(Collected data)

◆ ◆ ◆

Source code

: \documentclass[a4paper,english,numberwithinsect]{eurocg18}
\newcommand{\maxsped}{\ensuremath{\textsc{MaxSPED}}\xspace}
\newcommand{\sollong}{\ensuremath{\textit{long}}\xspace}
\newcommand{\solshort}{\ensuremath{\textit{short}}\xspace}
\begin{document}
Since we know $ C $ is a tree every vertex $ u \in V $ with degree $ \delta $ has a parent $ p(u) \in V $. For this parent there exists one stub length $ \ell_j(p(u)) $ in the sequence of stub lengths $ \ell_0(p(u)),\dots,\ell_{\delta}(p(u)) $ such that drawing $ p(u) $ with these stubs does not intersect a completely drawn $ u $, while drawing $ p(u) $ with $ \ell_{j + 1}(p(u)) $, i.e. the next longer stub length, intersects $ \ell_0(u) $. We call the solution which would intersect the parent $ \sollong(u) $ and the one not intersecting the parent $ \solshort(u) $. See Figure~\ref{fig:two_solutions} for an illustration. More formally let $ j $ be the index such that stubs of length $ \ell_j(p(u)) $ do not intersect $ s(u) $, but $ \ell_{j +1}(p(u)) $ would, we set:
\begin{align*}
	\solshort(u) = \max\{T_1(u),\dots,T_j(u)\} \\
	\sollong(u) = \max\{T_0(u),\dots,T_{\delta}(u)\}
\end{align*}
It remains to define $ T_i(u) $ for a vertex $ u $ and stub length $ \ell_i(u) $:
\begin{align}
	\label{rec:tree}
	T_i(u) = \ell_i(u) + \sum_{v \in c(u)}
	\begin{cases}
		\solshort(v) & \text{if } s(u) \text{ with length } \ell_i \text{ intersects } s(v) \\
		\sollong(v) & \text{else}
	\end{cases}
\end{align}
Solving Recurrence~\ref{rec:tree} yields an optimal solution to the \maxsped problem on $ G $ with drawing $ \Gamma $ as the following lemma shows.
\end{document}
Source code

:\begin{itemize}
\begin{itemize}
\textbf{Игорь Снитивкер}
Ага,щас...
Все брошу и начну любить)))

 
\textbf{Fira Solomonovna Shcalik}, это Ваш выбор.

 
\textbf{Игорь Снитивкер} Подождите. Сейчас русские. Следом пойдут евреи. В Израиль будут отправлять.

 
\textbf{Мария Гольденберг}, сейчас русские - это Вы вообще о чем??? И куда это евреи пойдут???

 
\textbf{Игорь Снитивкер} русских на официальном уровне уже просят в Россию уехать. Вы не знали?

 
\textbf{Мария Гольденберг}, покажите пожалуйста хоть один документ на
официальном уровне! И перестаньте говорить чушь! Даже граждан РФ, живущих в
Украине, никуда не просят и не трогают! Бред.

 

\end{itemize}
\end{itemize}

◆ ◆ ◆

TASK BRIEF: Return the data exactly. Include every record.

TASK OUTPUT:
Source code

: \documentclass[a4paper,english,numberwithinsect]{eurocg18}
\newcommand{\maxsped}{\ensuremath{\textsc{MaxSPED}}\xspace}
\newcommand{\sollong}{\ensuremath{\textit{long}}\xspace}
\newcommand{\solshort}{\ensuremath{\textit{short}}\xspace}
\begin{document}
Since we know $ C $ is a tree every vertex $ u \in V $ with degree $ \delta $ has a parent $ p(u) \in V $. For this parent there exists one stub length $ \ell_j(p(u)) $ in the sequence of stub lengths $ \ell_0(p(u)),\dots,\ell_{\delta}(p(u)) $ such that drawing $ p(u) $ with these stubs does not intersect a completely drawn $ u $, while drawing $ p(u) $ with $ \ell_{j + 1}(p(u)) $, i.e. the next longer stub length, intersects $ \ell_0(u) $. We call the solution which would intersect the parent $ \sollong(u) $ and the one not intersecting the parent $ \solshort(u) $. See Figure~\ref{fig:two_solutions} for an illustration. More formally let $ j $ be the index such that stubs of length $ \ell_j(p(u)) $ do not intersect $ s(u) $, but $ \ell_{j +1}(p(u)) $ would, we set:
\begin{align*}
	\solshort(u) = \max\{T_1(u),\dots,T_j(u)\} \\
	\sollong(u) = \max\{T_0(u),\dots,T_{\delta}(u)\}
\end{align*}
It remains to define $ T_i(u) $ for a vertex $ u $ and stub length $ \ell_i(u) $:
\begin{align}
	\label{rec:tree}
	T_i(u) = \ell_i(u) + \sum_{v \in c(u)}
	\begin{cases}
		\solshort(v) & \text{if } s(u) \text{ with length } \ell_i \text{ intersects } s(v) \\
		\sollong(v) & \text{else}
	\end{cases}
\end{align}
Solving Recurrence~\ref{rec:tree} yields an optimal solution to the \maxsped problem on $ G $ with drawing $ \Gamma $ as the following lemma shows.
\end{document}
Source code

:\begin{itemize}
\begin{itemize}
\textbf{Игорь Снитивкер}
Ага,щас...
Все брошу и начну любить)))

 
\textbf{Fira Solomonovna Shcalik}, это Ваш выбор.

 
\textbf{Игорь Снитивкер} Подождите. Сейчас русские. Следом пойдут евреи. В Израиль будут отправлять.

 
\textbf{Мария Гольденберг}, сейчас русские - это Вы вообще о чем??? И куда это евреи пойдут???

 
\textbf{Игорь Снитивкер} русских на официальном уровне уже просят в Россию уехать. Вы не знали?

 
\textbf{Мария Гольденберг}, покажите пожалуйста хоть один документ на
официальном уровне! И перестаньте говорить чушь! Даже граждан РФ, живущих в
Украине, никуда не просят и не трогают! Бред.

 

\end{itemize}
\end{itemize}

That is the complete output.